Почему я должен зря тратить свое время на венецианцев? Их совершенно не волнует, что находится внутри книг. Они покупают их только ради красивых обложек. В последнее время, к стыду своему, я даже экспериментировал с ароматическими красками, чтобы понять, не помогут ли они вновь возбудить пресытившихся венецианцев. Я наряжаю свои книги, словно павлинов или шлюх.
Теперь я понимаю, что здешний fondaco – это всего лишь большая птичья клетка для немцев. Мы квохчем и несем золотые яйца, которые скатываются по лестницам в подставленные жадные руки венецианцев.
Говорят, что наши письма вскрываются и прочитываются, и если это действительно так, то из‑за этого письма меня наверняка ждут куда худшие неприятности, чем раньше. Но, оказывается, меня это больше не беспокоит.
Вы спрашиваете о моей супруге. Не знаю, что и ответить Вам. Прошу Вас, не задавайте мне больше таких вопросов. Просто молитесь за нее.
Венделин расправил скомканные страницы и сунул их в рукав. Как всегда, мысли его вновь устремились к жене, к шороху ее волос, когда она распускала их на ночь, к темным зрачкам ее карих глаз, устремленных на него, когда она, лежа в кровати, ждала его. Разумеется, эти дни остались в прошлом: теперь он знал, что она не хочет видеть его в своей постели. Она слишком ослабела после болезни и нуждалась в спокойном сне, который не нарушался бы неловкими движениями его крупного тела. А в последние дни она вообще стала страшиться того, что одним толчком он может разорвать ее худенькие бедра напополам.
Он покачал головой, стараясь прогнать от себя эти мысли. Их место тут же занял образ Бруно Угуччионе, который так любил эту Сосию. Бедный Бруно, он превратился в еще одного призрака, который тревожил его покой, помимо жены. Эти двое, супруга Венделина и его любимый работник, стали настолько эфемерными, что вполне могли уместиться в совершенно новой, третьей личности.

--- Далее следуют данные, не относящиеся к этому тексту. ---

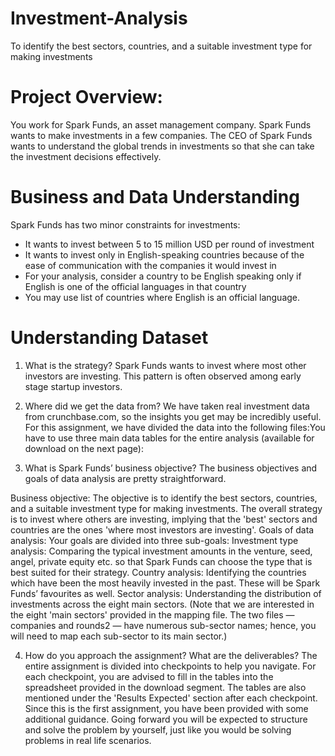 # Investment-Analysis
To identify the best sectors, countries, and a suitable investment type for making investments

# Project Overview:
You work for Spark Funds, an asset management company. Spark Funds wants to make investments in a few companies. The CEO of Spark Funds wants to understand the global trends in investments so that she can take the investment decisions effectively.

# Business and Data Understanding
Spark Funds has two minor constraints for investments:
- It wants to invest between 5 to 15 million USD per round of investment
- It wants to invest only in English-speaking countries because of the ease of communication with the companies it would invest in
- For your analysis, consider a country to be English speaking only if English is one of the official languages in that country
- You may use list of countries where English is an official language.

# Understanding Dataset

1. What is the strategy?
Spark Funds wants to invest where most other investors are investing. This pattern is often observed among early stage startup investors.

2. Where did we get the data from? 
We have taken real investment data from crunchbase.com, so the insights you get may be incredibly useful. For this assignment, we have divided the data into the following files:You have to use three main data tables for the entire analysis (available for download on the next page):

 3. What is Spark Funds’ business objective?
The business objectives and goals of data analysis are pretty straightforward.

 Business objective: The objective is to identify the best sectors, countries, and a suitable investment type for making investments. The overall strategy is to invest where    others are investing, implying that the 'best' sectors and countries are the ones 'where most investors are investing'.
 Goals of data analysis: Your goals are divided into three sub-goals:
 Investment type analysis: Comparing the typical investment amounts in the venture, seed, angel, private equity etc. so that Spark Funds can choose the type that is best suited for their strategy.
 Country analysis: Identifying the countries which have been the most heavily invested in the past. These will be Spark Funds’ favourites as well.
 Sector analysis: Understanding the distribution of investments across the eight main sectors. (Note that we are interested in the eight 'main sectors' provided in the mapping  file. The two files — companies and rounds2 — have numerous sub-sector names; hence, you will need to map each sub-sector to its main sector.)
 
4. How do you approach the assignment? What are the deliverables?
The entire assignment is divided into checkpoints to help you navigate. For each checkpoint, you are advised to fill in the tables into the spreadsheet provided in the download segment. The tables are also mentioned under the 'Results Expected' section after each checkpoint. Since this is the first assignment, you have been provided with some additional guidance. Going forward you will be expected to structure and solve the problem by yourself, just like you would be solving problems in real life scenarios.

 
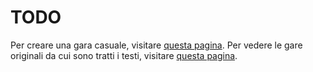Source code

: # TODO
Per creare una gara casuale, visitare [questa pagina](https://zetornio.github.io/).
Per vedere le gare originali da cui sono tratti i testi, visitare [questa pagina](Testi.md).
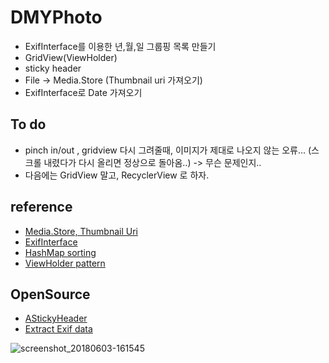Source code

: # DMYPhoto

- ExifInterface를 이용한 년,월,일 그룹핑 목록 만들기
- GridView(ViewHolder)
- sticky header
- File -> Media.Store (Thumbnail uri 가져오기)
- ExifInterface로 Date 가져오기

## To do
- pinch in/out , gridview 다시 그려줄때, 이미지가 제대로 나오지 않는 오류... (스크롤 내렸다가 다시 올리면 정상으로 돌아옴..) -> 무슨 문제인지..
- 다음에는 GridView 말고, RecyclerView 로 하자.


## reference

- [Media.Store, Thumbnail Uri](http://shygiants.github.io/android/2016/01/13/contentresolver.html)
- [ExifInterface](https://developers-kr.googleblog.com/2017/01/introducing-the-exifinterface-support-library.html)
- [HashMap sorting](http://ithub.tistory.com/34)
- [ViewHolder pattern](http://www.kmshack.kr/2013/09/android-%EC%9C%A0%EC%97%B0%EC%84%B1-%EC%9E%88%EB%8A%94-viewholder-pattern/)

## OpenSource
- [AStickyHeader](https://github.com/DWorkS/AStickyHeader)
- [Extract Exif data](https://github.com/drewnoakes/metadata-extractor)



![screenshot_20180603-161545](https://user-images.githubusercontent.com/23315291/40909166-e290266e-6823-11e8-8a6c-56645f620fab.png)
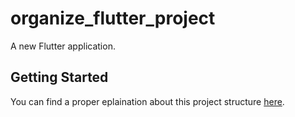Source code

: # organize_flutter_project

A new Flutter application.

## Getting Started

You can find a proper eplaination about this project structure [here](https://dev.to/rafatmeraz/how-to-organize-a-flutter-project-2cpf).
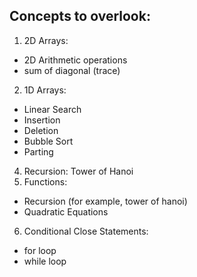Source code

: ## Concepts to overlook:
1) 2D Arrays: 
  - 2D Arithmetic operations
  - sum of diagonal (trace)
2) 1D Arrays:
  - Linear Search
  - Insertion
  - Deletion
  - Bubble Sort
  - Parting
4) Recursion: Tower of Hanoi
5) Functions:
  - Recursion (for example, tower of hanoi)
  - Quadratic Equations
6) Conditional Close Statements: 
  - for loop
  - while loop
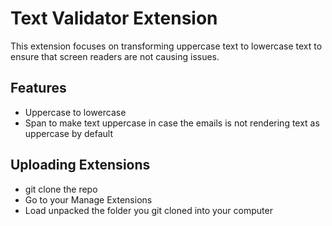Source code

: # Text Validator Extension

This extension focuses on transforming uppercase text to lowercase text to ensure that screen readers are not causing issues.

## Features

- Uppercase to lowercase
- Span to make text uppercase in case the emails is not rendering text as uppercase by default

## Uploading Extensions

- git clone the repo
- Go to your Manage Extensions
- Load unpacked the folder you git cloned into your computer
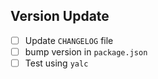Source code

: ## Version Update

- [ ] Update `CHANGELOG` file
- [ ] bump version in `package.json`
- [ ] Test using `yalc`
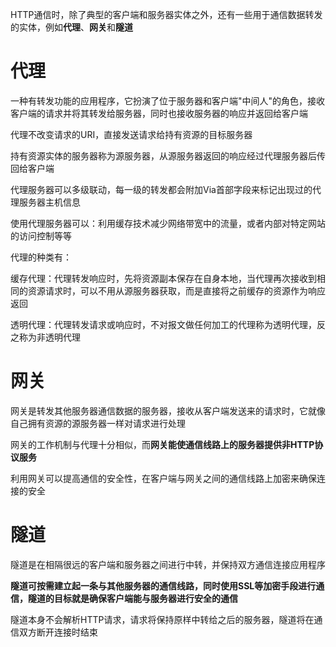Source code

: HTTP通信时，除了典型的客户端和服务器实体之外，还有一些用于通信数据转发的实体，例如**代理**、**网关**和**隧道**

# 代理

一种有转发功能的应用程序，它扮演了位于服务器和客户端"中间人"的角色，接收客户端的请求并将其转发给服务器，同时也接收服务器的响应并返回给客户端

代理不改变请求的URI，直接发送请求给持有资源的目标服务器

持有资源实体的服务器称为源服务器，从源服务器返回的响应经过代理服务器后传回给客户端

代理服务器可以多级联动，每一级的转发都会附加Via首部字段来标记出现过的代理服务器主机信息

使用代理服务器可以：利用缓存技术减少网络带宽中的流量，或者内部对特定网站的访问控制等等

代理的种类有：

缓存代理：代理转发响应时，先将资源副本保存在自身本地，当代理再次接收到相同的资源请求时，可以不用从源服务器获取，而是直接将之前缓存的资源作为响应返回

透明代理：代理转发请求或响应时，不对报文做任何加工的代理称为透明代理，反之称为非透明代理

# 网关

网关是转发其他服务器通信数据的服务器，接收从客户端发送来的请求时，它就像自己拥有资源的源服务器一样对请求进行处理

网关的工作机制与代理十分相似，而**网关能使通信线路上的服务器提供非HTTP协议服务**

利用网关可以提高通信的安全性，在客户端与网关之间的通信线路上加密来确保连接的安全

# 隧道

隧道是在相隔很远的客户端和服务器之间进行中转，并保持双方通信连接应用程序

**隧道可按需建立起一条与其他服务器的通信线路，同时使用SSL等加密手段进行通信，隧道的目标就是确保客户端能与服务器进行安全的通信**

隧道本身不会解析HTTP请求，请求将保持原样中转给之后的服务器，隧道将在通信双方断开连接时结束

Он принялся размышлять о том, как их фигурки, самые чудесные из всех, какие он только знал, – пухленькие, с полагающимися выпуклостями и изгибами, облаченные светящейся кожей, – обрели почти призрачную худобу, и потерянная плоть унесла с собой их счастье. Оба казались щедро наделенными всем, что только могло обещать тело, а сейчас они походили на изголодавшихся нищих.
Хуже того, его жена, кажется, думает, что… Она думает, что стала ему неприятной. Как такое могло прийти ей в голову?
* * *
К Сосии пожаловал безногий нищий с пустыми штанинами. Он приполз на коленях, проделав весь путь от Занниполо, чтобы взглянуть на проститутку из Далмации, которая вот-вот должна была получить по заслугам. Он не мог забраться достаточно высоко, чтобы заглянуть в ее камеру, поэтому ему пришлось довольствоваться литанией самых черных ругательств на их общем языке, пока он не выбился из сил, бормоча отдельные слова под ее окном, словно молитву.
– Poljubi mi cello kurca! Поцелуй мой член в головку! – сказал он ей. – В прошлый раз тебе понравилось это проклятие. А как оно нравится тебе теперь, моя красавица? Судя по тому, что о тебе говорят, ты готова была расцеловать любую часть тела мужчины, если только она оказывалась достаточно близко от тебя.